How dare you contact me! Rhea has told me everything. She told me to expect a message from you – sooner rather than later. You’ve got one hell of a nerve, harassing me like this. I don’t believe one word you’ve written. I don’t believe that Rhea’s been sending you anything, let alone explicit photographs. Why would she? What a crock! Men like you should be locked up. Why can’t you just do as Rhea asked and leave her alone? She’s been through hell these last few months, trying to put an end to your relationship. Only you won’t let it lie, will you? Only you keep pestering and upsetting her. I knew, from the first moment I set eyes on you, that you were trouble. Time and again, I tried to warn Rhea off. Time and again, I told her it was madness to have an internet romance with someone who lives on the other side of the world. If only she had listened! Now don’t you dare try and contact me again. Okay? And stop spreading your nasty little lies about Rhea. She’s one of the nicest people I’ve ever met. She doesn’t deserve to have her life ruined like this. FUCK OFF!

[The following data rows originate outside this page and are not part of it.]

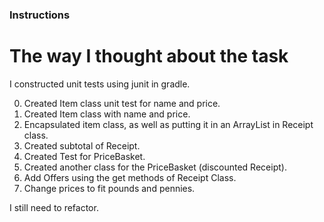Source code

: ### Instructions

# The way I thought about the task

I constructed unit tests using junit in gradle. 

0. Created Item class unit test for name and price.
1. Created Item class with name and price.
2. Encapsulated item class, as well as putting it in an ArrayList in Receipt class.
3. Created subtotal of Receipt.
4. Created Test for PriceBasket.
5. Created another class for the PriceBasket (discounted Receipt).
6. Add Offers using the get methods of Receipt Class.
7. Change prices to fit pounds and pennies.

I still need to refactor.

   Still in shock, I read back over certain vitriolic sentences – which pretty much constituted the whole message. It was only by chance, as I exited out of the page, that I realized that Melanie had just blocked me as a friend, that I had effectively been cut-off from another part of Rhea’s life.
  The more I thought about it, the more her response stunned me. What could Rhea have possibly told her to make her react like that? What had I supposedly done these last few months that was so bad? Yes, I had tried to make Rhea change her mind, to stop her from giving up on our relationship. Yes, we had had a few fractious exchanges on Skype and instant messenger. But nothing that would provoke such a hateful outburst. More to the point, Rhea had been sending me those photographs, one was still sitting in my inbox right now, the other two in my deleted items folder.
   About half an hour later, I got a message from the Facebook Administrator telling me that my account had been suspended for forty-eight hours because several complaints had been made against me.

In the last two weeks, read the penultimate paragraph, two of our members have had cause to block you from their pages. We take issues of trolling, the posting of inappropriate material, and sexual harassment very seriously. If we receive any further reports against you, we will have no other option than to remove you from the site indefinitely.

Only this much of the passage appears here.